In a popular TED talk featuring Elizabeth Gilbert, Gilbert talks about the elusiveness of great ideas, how our genius sometimes shows up at inconvenient times and how we need to find ways to capture great ideas when it’s appropriate.
She illustrates this idea by sharing an anecdote from Tom Waits, “He was driving down the freeway in Los Angeles, and this is when it all changed for him. And he’s speeding along, and all of a sudden he hears this little fragment of melody, that comes into his head as inspiration often comes, elusive and tantalizing, and he wants it, it’s gorgeous, and he longs for it, but he has no way to get it. He doesn’t have a piece of paper, or a pencil, or a tape recorder. So he starts to feel all of that old anxiety start to rise in him like, ‘I’m going to lose this thing, and I’ll be haunted by this song forever. I’m not good enough, and I can’t do it.’ And instead of panicking, he just stopped. He just stopped that whole mental process and he did something completely novel. He just looked up at the sky, and he said, “Excuse me, can you not see that I’m driving?”

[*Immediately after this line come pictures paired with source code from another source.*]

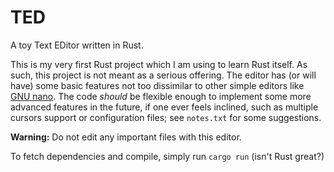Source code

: # TED

A toy Text EDitor written in Rust.

This is my very first Rust project which I am using to learn Rust itself. As such, this project is not meant as a serious offering. The editor has (or will have) some basic features not too dissimilar to other simple editors like [GNU nano](https://nano-editor.org/). The code *should* be flexible enough to implement some more advanced features in the future, if one ever feels inclined, such as multiple cursors support or configuration files; see `notes.txt` for some suggestions.

**Warning:** Do not edit any important files with this editor.

To fetch dependencies and compile, simply run `cargo run` (isn't Rust great?)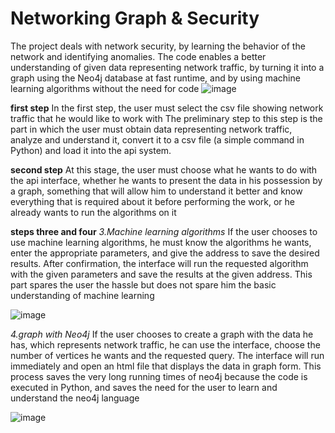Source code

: # Networking Graph & Security
The project deals with network security, by learning the behavior of the network and identifying anomalies.
The code enables a better understanding of given data representing network traffic, by turning it into a graph using the Neo4j database at fast runtime, and by using machine learning algorithms without the need for code
![image](https://user-images.githubusercontent.com/74323809/185081625-ed632fe0-8158-48aa-8dae-c6f88e9eebb2.png)

**first step**
In the first step, the user must select the csv file showing network traffic that he would like to work with
The preliminary step to this step is the part in which the user must obtain data representing network traffic, analyze and understand it, convert it to a csv file (a simple command in Python) and load it into the api system.

**second step**
At this stage, the user must choose what he wants to do with the api interface, whether he wants to present the data in his possession by a graph, something that will allow him to understand it better and know everything that is required about it before performing the work, or he already wants to run the algorithms on it

**steps three and four**
*3.Machine learning algorithms*
If the user chooses to use machine learning algorithms, he must know the algorithms he wants, enter the appropriate parameters, and give the address to save the desired results. After confirmation, the interface will run the requested algorithm with the given parameters and save the results at the given address.
This part spares the user the hassle but does not spare him the basic understanding of machine learning

![image](https://user-images.githubusercontent.com/74323809/185081248-22788683-94e7-44c8-b5fa-6c14e0d488ea.png)

*4.graph with Neo4j*
If the user chooses to create a graph with the data he has, which represents network traffic, he can use the interface, choose the number of vertices he wants and the requested query. The interface will run immediately and open an html file that displays the data in graph form.
This process saves the very long running times of neo4j because the code is executed in Python, and saves the need for the user to learn and understand the neo4j language

![image](https://user-images.githubusercontent.com/74323809/185081343-399c52c8-3e4e-470b-8d8a-780e1d60f8fd.png)


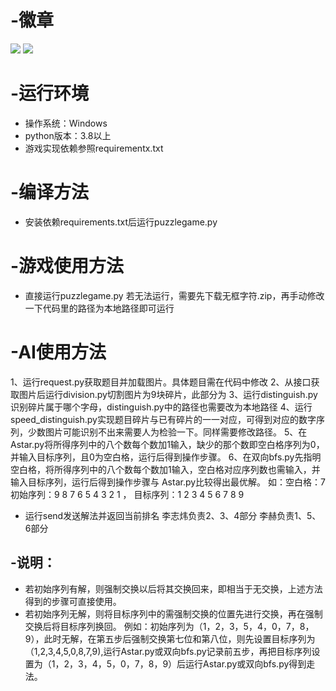 # -徽章
![](https://img.shields.io/badge/{language}-{python}-{yellowgreen}.svg)
![](https://img.shields.io/badge/{build}-{passed}-{yellowgreen}.svg)

# -运行环境
- 操作系统：Windows
- python版本：3.8以上
- 游戏实现依赖参照requirementx.txt

# -编译方法
- 安装依赖requirements.txt后运行puzzlegame.py

# -游戏使用方法
- 直接运行puzzlegame.py
若无法运行，需要先下载无框字符.zip，再手动修改一下代码里的路径为本地路径即可运行

# -AI使用方法
1、运行request.py获取题目并加载图片。具体题目需在代码中修改
2、从接口获取图片后运行division.py切割图片为9块碎片，此部分为
3、运行distinguish.py识别碎片属于哪个字母，distinguish.py中的路径也需要改为本地路径
4、运行speed_distinguish.py实现题目碎片与已有碎片的一一对应，可得到对应的数字序列，少数图片可能识别不出来需要人为检验一下。同样需要修改路径。
5、在Astar.py将所得序列中的八个数每个数加1输入，缺少的那个数即空白格序列为0，并输入目标序列，且0为空白格，运行后得到操作步骤。
6、在双向bfs.py先指明空白格，将所得序列中的八个数每个数加1输入，空白格对应序列数也需输入，并输入目标序列，运行后得到操作步骤与 Astar.py比较得出最优解。
如：空白格：7   初始序列：9 8 7 6 5 4 3 2 1 ，  目标序列：1 2 3 4 5 6 7 8 9
- 运行send发送解法并返回当前排名
李志炜负责2、3、4部分 李赫负责1、5、6部分
## -说明：
- 若初始序列有解，则强制交换以后将其交换回来，即相当于无交换，上述方法得到的步骤可直接使用。
- 若初始序列无解，则将目标序列中的需强制交换的位置先进行交换，再在强制交换后将目标序列换回。
例如：初始序列为（1，2，3，5，4，0，7，8，9），此时无解，在第五步后强制交换第七位和第八位，则先设置目标序列为（1,2,3,4,5,0,8,7,9),运行Astar.py或双向bfs.py记录前五步，再把目标序列设置为（1，2，3，4，5，0，7，8，9）后运行Astar.py或双向bfs.py得到走法。
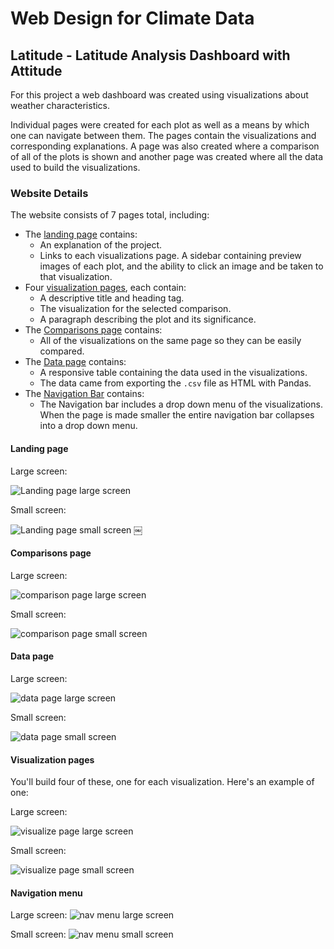 # Web Design for Climate Data


## Latitude - Latitude Analysis Dashboard with Attitude

For this project a web dashboard was created using visualizations about weather characteristics. 

Individual pages were created for each plot as well as a means by which one can navigate between them. The pages contain the visualizations and corresponding explanations. A page was also created where a comparison of all of the plots is shown and another page was created where all the data used to build the visualizations.

### Website Details

The website consists of 7 pages total, including:

* The [landing page](#landing-page) contains:
  * An explanation of the project.
  * Links to each visualizations page. A sidebar containing preview images of each plot, and the ability to click an image and be taken to that visualization.
* Four [visualization pages](#visualization-pages), each contain:
  * A descriptive title and heading tag.
  * The visualization for the selected comparison.
  * A paragraph describing the plot and its significance.
* The [Comparisons page](#comparisons-page) contains:
  *  All of the visualizations on the same page so they can be easily compared.
* The [Data page](#data-page) contains:
  * A responsive table containing the data used in the visualizations.
  * The data came from exporting the `.csv` file as HTML with Pandas. 
* The [Navigation Bar](#navigation-menu) contains:
    * The Navigation bar includes a drop down menu of the visualizations. When the page is made smaller the entire navigation bar collapses into a drop down menu.

#### <a id="landing-page"></a>Landing page

Large screen:

![Landing page large screen](https://github.com/kflores56/Web-Design-Challenge/blob/main/ReadMe_img/index_lg.png)

Small screen:

![Landing page small screen](https://github.com/kflores56/Web-Design-Challenge/blob/main/ReadMe_img/index_sm.png)
￼

#### <a id="comparisons-page"></a>Comparisons page

Large screen:

![comparison page large screen](https://github.com/kflores56/Web-Design-Challenge/blob/main/ReadMe_img/comp_lg.png)

Small screen:

![comparison page small screen](https://github.com/kflores56/Web-Design-Challenge/blob/main/ReadMe_img/comp_sm.png)

#### <a id="data-page"></a>Data page

Large screen:

![data page large screen](https://github.com/kflores56/Web-Design-Challenge/blob/main/ReadMe_img/data_lg.png)


Small screen:

![data page small screen](https://github.com/kflores56/Web-Design-Challenge/blob/main/ReadMe_img/data_sm.png)

#### <a id="visualization-pages"></a>Visualization pages

You'll build four of these, one for each visualization. Here's an example of one:

Large screen:

![visualize page large screen](https://github.com/kflores56/Web-Design-Challenge/blob/main/ReadMe_img/humid_lg.png)

Small screen:

![visualize page small screen](https://github.com/kflores56/Web-Design-Challenge/blob/main/ReadMe_img/humid_sm.png)

#### <a id="navigation-menu"></a>Navigation menu

Large screen:
![nav menu large screen](https://github.com/kflores56/Web-Design-Challenge/blob/main/ReadMe_img/menu_lg.png)

Small screen:
![nav menu small screen](https://github.com/kflores56/Web-Design-Challenge/blob/main/ReadMe_img/dropdown_sm.png)
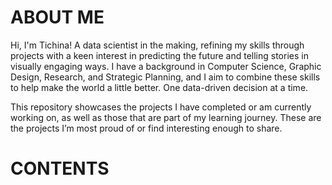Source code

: # ABOUT ME
Hi, I'm Tichina! A data scientist in the making, refining my skills through projects with a keen interest in predicting the future and telling stories in visually engaging ways. I have a background in Computer Science, Graphic Design, Research, and Strategic Planning, and I aim to combine these skills to help make the world a little better. One data-driven decision at a time.

This repository showcases the projects I have completed or am currently working on, as well as those that are part of my learning journey. These are the projects I’m most proud of or find interesting enough to share.

# CONTENTS
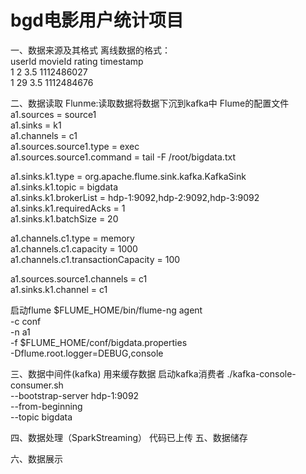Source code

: # bgd电影用户统计项目
一、数据来源及其格式
离线数据的格式：\
userId	movieId	rating	timestamp \
1	  2	  3.5	  1112486027 \
1	  29	3.5	  1112484676 

二、数据读取
Flunme:读取数据将数据下沉到kafka中
Flume的配置文件
a1.sources = source1 \
a1.sinks = k1 \
a1.channels = c1 \
a1.sources.source1.type = exec \
a1.sources.source1.command = tail -F /root/bigdata.txt 

a1.sinks.k1.type = org.apache.flume.sink.kafka.KafkaSink \
a1.sinks.k1.topic = bigdata \
a1.sinks.k1.brokerList = hdp-1:9092,hdp-2:9092,hdp-3:9092 \
a1.sinks.k1.requiredAcks = 1 \
a1.sinks.k1.batchSize = 20 

a1.channels.c1.type = memory \
a1.channels.c1.capacity = 1000 \
a1.channels.c1.transactionCapacity = 100 

a1.sources.source1.channels = c1 \
a1.sinks.k1.channel = c1 

启动flume
$FLUME_HOME/bin/flume-ng agent \
-c conf \
-n a1 \
-f $FLUME_HOME/conf/bigdata.properties \
-Dflume.root.logger=DEBUG,console


三、数据中间件(kafka)
用来缓存数据
启动kafka消费者
./kafka-console-consumer.sh \
--bootstrap-server hdp-1:9092  \
--from-beginning \
--topic bigdata


四、数据处理（SparkStreaming）
代码已上传
五、数据储存

六、数据展示
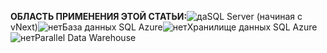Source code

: <Token>**ОБЛАСТЬ ПРИМЕНЕНИЯ ЭТОЙ СТАТЬИ:**![да](../includes/media/yes.png)SQL Server (начиная с vNext)![нет](../includes/media/no.png)База данных SQL Azure![нет](../includes/media/no.png)Хранилище данных SQL Azure![нет](../includes/media/no.png)Parallel Data Warehouse</Token>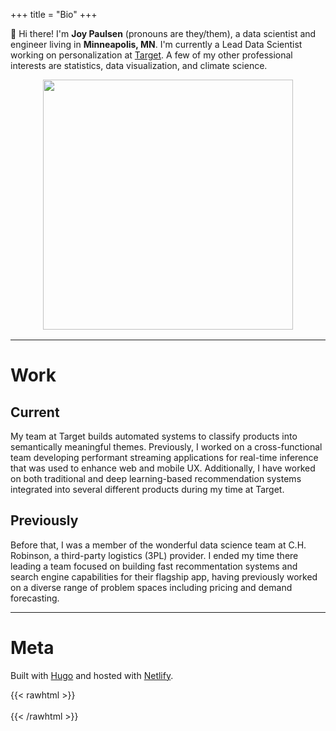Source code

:+++
title = "Bio"
+++

<!-- # TL;DR -->

👋 Hi there! I'm **Joy Paulsen** (pronouns are they/them), a data scientist and engineer living in **Minneapolis, MN**. I'm currently a Lead Data Scientist working on personalization at [Target](https://tech.target.com/). A few of my other professional interests are statistics, data visualization, and climate science.

<figure style="margin-bottom: 1rem; display: flex; flex-direction: column; align-items: center;">
  <img src="/images/bio.jpg" style="width: 400px; max-width: 100%">
</figure>

---

# Work

## Current

My team at Target builds automated systems to classify products into semantically meaningful themes. Previously, I worked on a cross-functional team developing performant streaming applications for real-time inference that was used to enhance web and mobile UX. Additionally, I have worked on both traditional and deep learning-based recommendation systems integrated into several different products during my time at Target.

## Previously

Before that, I was a member of the wonderful data science team at C.H. Robinson, a third-party logistics (3PL) provider. I ended my time there leading a team focused on building fast recommentation systems and search engine capabilities for their flagship app, having previously worked on a diverse range of problem spaces including pricing and demand forecasting.

---

# Meta

Built with [Hugo](https://gohugo.io/) and hosted with [Netlify](https://www.netlify.com/).

{{< rawhtml >}}
<br />
<br />
{{< /rawhtml >}}
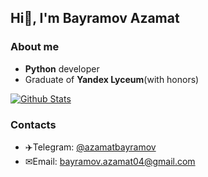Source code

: ## Hi👋, I'm Bayramov Azamat

### About me
+ **Python** developer
+ Graduate of **Yandex Lyceum**(with honors)

[![Github Stats](https://github-readme-stats.vercel.app/api?username=az1k-dev)](https://github.com/az1k-dev)

### Contacts
+ ✈️Telegram: [@azamatbayramov](https://t.me/azamatbayramov)
+ ✉Email: bayramov.azamat04@gmail.com
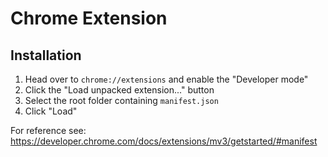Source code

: # Chrome Extension

## Installation
1. Head over to `chrome://extensions` and enable the "Developer mode"
2. Click the "Load unpacked extension..." button
3. Select the root folder containing `manifest.json`
4. Click "Load"

For reference see: https://developer.chrome.com/docs/extensions/mv3/getstarted/#manifest
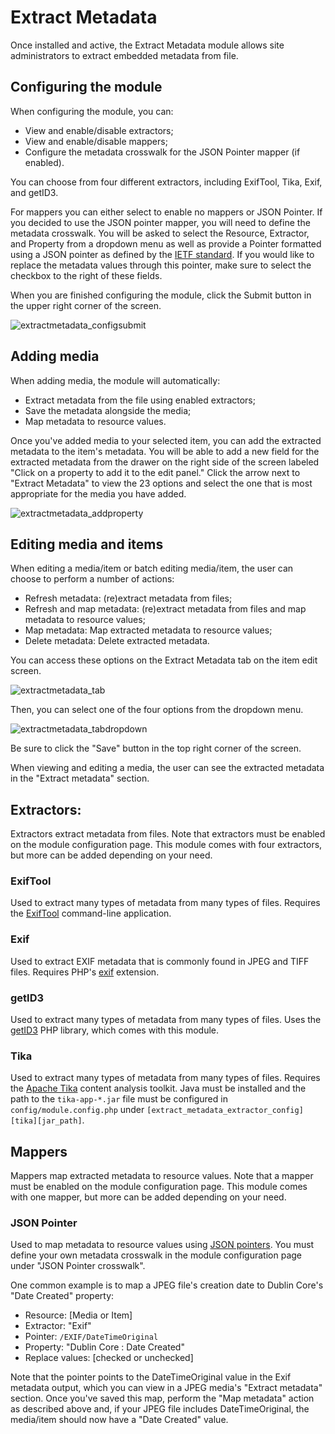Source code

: # Extract Metadata

Once installed and active, the Extract Metadata module allows site administrators to extract embedded metadata from file. 

## Configuring the module

When configuring the module, you can:
+ View and enable/disable extractors;
+ View and enable/disable mappers;
+ Configure the metadata crosswalk for the JSON Pointer mapper (if enabled).
    
You can choose from four different extractors, including ExifTool, Tika, Exif, and getID3. 

For mappers you can either select to enable no mappers or JSON Pointer. If you decided to use the JSON pointer mapper, you will need to define the metadata crosswalk. You will be asked to select the Resource, Extractor, and Property from a dropdown menu as well as provide a Pointer formatted using a JSON pointer as defined by the [IETF standard](https://datatracker.ietf.org/doc/html/rfc6901). If you would like to replace the metadata values through this pointer, make sure to select the checkbox to the right of these fields.

When you are finished configuring the module, click the Submit button in the upper right corner of the screen.

![extractmetadata_configsubmit](https://user-images.githubusercontent.com/84726696/138010740-3a7c3697-25bb-4d66-8576-bfff71fdb60d.png)

## Adding media

When adding media, the module will automatically:
+ Extract metadata from the file using enabled extractors;
+ Save the metadata alongside the media;
+ Map metadata to resource values.

Once you've added media to your selected item, you can add the extracted metadata to the item's metadata. You will be able to add a new field for the extracted metadata from the drawer on the right side of the screen labeled "Click on a property to add it to the edit panel." Click the arrow next to "Extract Metadata" to view the 23 options and select the one that is most appropriate for the media you have added.

![extractmetadata_addproperty](https://user-images.githubusercontent.com/84726696/138015034-f386fd9a-67a7-45a2-acf3-c81f73fbb6f7.png)

## Editing media and items

When editing a media/item or batch editing media/item, the user can choose to perform a number of actions:
+ Refresh metadata: (re)extract metadata from files;
+ Refresh and map metadata: (re)extract metadata from files and map metadata to resource values;
+ Map metadata: Map extracted metadata to resource values;
+ Delete metadata: Delete extracted metadata.

You can access these options on the Extract Metadata tab on the item edit screen.

![extractmetadata_tab](https://user-images.githubusercontent.com/84726696/138012187-20094e98-9913-4777-95f6-09571f27264c.png)

Then, you can select one of the four options from the dropdown menu.

![extractmetadata_tabdropdown](https://user-images.githubusercontent.com/84726696/138012355-dda4f40e-cae8-406b-a5b3-32b98bf695a0.png)

Be sure to click the "Save" button in the top right corner of the screen.

When viewing and editing a media, the user can see the extracted metadata in the "Extract metadata" section.

## Extractors:

Extractors extract metadata from files. Note that extractors must be enabled on
the module configuration page. This module comes with four extractors, but more
can be added depending on your need.

### ExifTool

Used to extract many types of metadata from many types of files. Requires the
[ExifTool](https://exiftool.org/) command-line application.

### Exif

Used to extract EXIF metadata that is commonly found in JPEG and TIFF files. Requires
PHP's [exif](https://www.php.net/manual/en/book.exif.php) extension.

### getID3

Used to extract many types of metadata from many types of files. Uses the
[getID3](https://github.com/JamesHeinrich/getID3) PHP library, which comes with
this module.

### Tika

Used to extract many types of metadata from many types of files. Requires the
[Apache Tika](https://tika.apache.org/) content analysis toolkit. Java must be installed
and the path to the `tika-app-*.jar` file must be configured in `config/module.config.php`
under `[extract_metadata_extractor_config][tika][jar_path]`.

## Mappers

Mappers map extracted metadata to resource values. Note that a mapper must be enabled
on the module configuration page. This module comes with one mapper, but more can
be added depending on your need.

### JSON Pointer

Used to map metadata to resource values using [JSON pointers](https://datatracker.ietf.org/doc/html/rfc6901).
You must define your own metadata crosswalk in the module configuration page under
"JSON Pointer crosswalk".

One common example is to map a JPEG file's creation date to Dublin Core's "Date
Created" property:

- Resource: [Media or Item]
- Extractor: "Exif"
- Pointer: `/EXIF/DateTimeOriginal`
- Property: "Dublin Core : Date Created"
- Replace values: [checked or unchecked]

Note that the pointer points to the DateTimeOriginal value in the Exif metadata
output, which you can view in a JPEG media's "Extract metadata" section. Once you've
saved this map, perform the "Map metadata" action as described above and, if your
JPEG file includes DateTimeOriginal, the media/item should now have a "Date Created"
value.

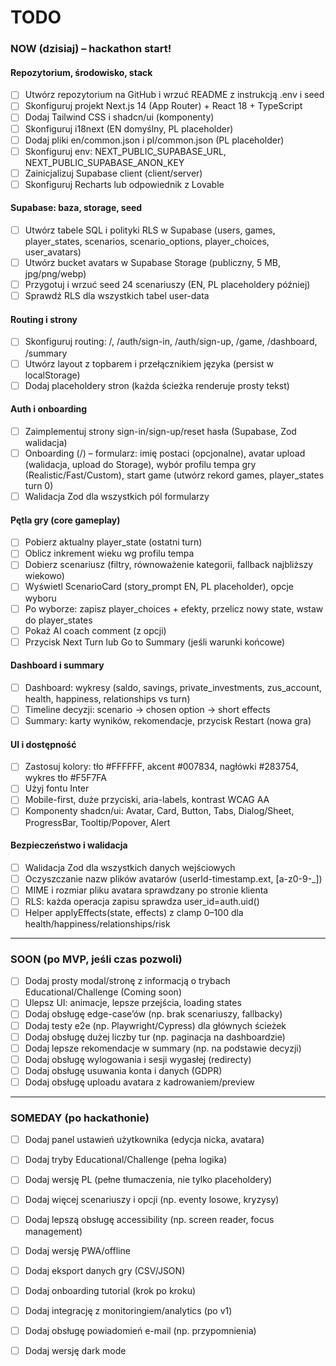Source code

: # TODO

### NOW (dzisiaj) – hackathon start!

#### Repozytorium, środowisko, stack
- [ ] Utwórz repozytorium na GitHub i wrzuć README z instrukcją .env i seed
- [ ] Skonfiguruj projekt Next.js 14 (App Router) + React 18 + TypeScript
- [ ] Dodaj Tailwind CSS i shadcn/ui (komponenty)
- [ ] Skonfiguruj i18next (EN domyślny, PL placeholder)
- [ ] Dodaj pliki en/common.json i pl/common.json (PL placeholder)
- [ ] Skonfiguruj env: NEXT_PUBLIC_SUPABASE_URL, NEXT_PUBLIC_SUPABASE_ANON_KEY
- [ ] Zainicjalizuj Supabase client (client/server)
- [ ] Skonfiguruj Recharts lub odpowiednik z Lovable

#### Supabase: baza, storage, seed
- [ ] Utwórz tabele SQL i polityki RLS w Supabase (users, games, player_states, scenarios, scenario_options, player_choices, user_avatars)
- [ ] Utwórz bucket avatars w Supabase Storage (publiczny, 5 MB, jpg/png/webp)
- [ ] Przygotuj i wrzuć seed 24 scenariuszy (EN, PL placeholdery później)
- [ ] Sprawdź RLS dla wszystkich tabel user-data

#### Routing i strony
- [ ] Skonfiguruj routing: /, /auth/sign-in, /auth/sign-up, /game, /dashboard, /summary
- [ ] Utwórz layout z topbarem i przełącznikiem języka (persist w localStorage)
- [ ] Dodaj placeholdery stron (każda ścieżka renderuje prosty tekst)

#### Auth i onboarding
- [ ] Zaimplementuj strony sign-in/sign-up/reset hasła (Supabase, Zod walidacja)
- [ ] Onboarding (/) – formularz: imię postaci (opcjonalne), avatar upload (walidacja, upload do Storage), wybór profilu tempa gry (Realistic/Fast/Custom), start game (utwórz rekord games, player_states turn 0)
- [ ] Walidacja Zod dla wszystkich pól formularzy

#### Pętla gry (core gameplay)
- [ ] Pobierz aktualny player_state (ostatni turn)
- [ ] Oblicz inkrement wieku wg profilu tempa
- [ ] Dobierz scenariusz (filtry, równoważenie kategorii, fallback najbliższy wiekowo)
- [ ] Wyświetl ScenarioCard (story_prompt EN, PL placeholder), opcje wyboru
- [ ] Po wyborze: zapisz player_choices + efekty, przelicz nowy state, wstaw do player_states
- [ ] Pokaż AI coach comment (z opcji)
- [ ] Przycisk Next Turn lub Go to Summary (jeśli warunki końcowe)

#### Dashboard i summary
- [ ] Dashboard: wykresy (saldo, savings, private_investments, zus_account, health, happiness, relationships vs turn)
- [ ] Timeline decyzji: scenario → chosen option → short effects
- [ ] Summary: karty wyników, rekomendacje, przycisk Restart (nowa gra)

#### UI i dostępność
- [ ] Zastosuj kolory: tło #FFFFFF, akcent #007834, nagłówki #283754, wykres tło #F5F7FA
- [ ] Użyj fontu Inter
- [ ] Mobile-first, duże przyciski, aria-labels, kontrast WCAG AA
- [ ] Komponenty shadcn/ui: Avatar, Card, Button, Tabs, Dialog/Sheet, ProgressBar, Tooltip/Popover, Alert

#### Bezpieczeństwo i walidacja
- [ ] Walidacja Zod dla wszystkich danych wejściowych
- [ ] Oczyszczanie nazw plików avatarów (userId-timestamp.ext, [a-z0-9-_])
- [ ] MIME i rozmiar pliku avatara sprawdzany po stronie klienta
- [ ] RLS: każda operacja zapisu sprawdza user_id=auth.uid()
- [ ] Helper applyEffects(state, effects) z clamp 0–100 dla health/happiness/relationships/risk

---

### SOON (po MVP, jeśli czas pozwoli)

- [ ] Dodaj prosty modal/stronę z informacją o trybach Educational/Challenge (Coming soon)
- [ ] Ulepsz UI: animacje, lepsze przejścia, loading states
- [ ] Dodaj obsługę edge-case’ów (np. brak scenariuszy, fallbacky)
- [ ] Dodaj testy e2e (np. Playwright/Cypress) dla głównych ścieżek
- [ ] Dodaj obsługę dużej liczby tur (np. paginacja na dashboardzie)
- [ ] Dodaj lepsze rekomendacje w summary (np. na podstawie decyzji)
- [ ] Dodaj obsługę wylogowania i sesji wygasłej (redirecty)
- [ ] Dodaj obsługę usuwania konta i danych (GDPR)
- [ ] Dodaj obsługę uploadu avatara z kadrowaniem/preview

---

### SOMEDAY (po hackathonie)

- [ ] Dodaj panel ustawień użytkownika (edycja nicka, avatara)
- [ ] Dodaj tryby Educational/Challenge (pełna logika)
- [ ] Dodaj wersję PL (pełne tłumaczenia, nie tylko placeholdery)
- [ ] Dodaj więcej scenariuszy i opcji (np. eventy losowe, kryzysy)
- [ ] Dodaj lepszą obsługę accessibility (np. screen reader, focus management)
- [ ] Dodaj wersję PWA/offline
- [ ] Dodaj eksport danych gry (CSV/JSON)
- [ ] Dodaj onboarding tutorial (krok po kroku)
- [ ] Dodaj integrację z monitoringiem/analytics (po v1)
- [ ] Dodaj obsługę powiadomień e-mail (np. przypomnienia)
- [ ] Dodaj wersję dark mode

The fact of the matter is that inspiration doesn’t show up on a schedule. In a study of ideas “only 3 percent of the people come up with their best ideas at work” (which is, of course, when many of us need them most). We looked into some of the most unlikely places where great thoughts emerge and you might be surprised what we found:
In the Shower. This blog suggests that some of our best ideas arrive when we’re in the shower. The reason why we’re so tuned in while we wash our cares away, is because dopamine is released in a warm shower and relaxes us. Disctraction from a task also gives our subconscious a chance to work on a problem creatively.
While Exercising. This blog stated that many of the common responses to the question of “where do you come up with best ideas?” included walking and running. Which makes sense. You’re focusing on other goals and upping your endorphins, which is when our subconscious really gets to take a whack at the things that are most interesting to us.
In Conversation. You know that moment when you’re mid-sentence over a glass of wine and suddenly it comes to you: the way to own that company presentation? Well, you’re not alone in that feeling. When one researcher looked at the data, he realized that none of the important breakthroughs that scientists were having were happening in the lab, but instead in the weekly lab meeting. Bouncing ideas off of other people often leads to creative solutions.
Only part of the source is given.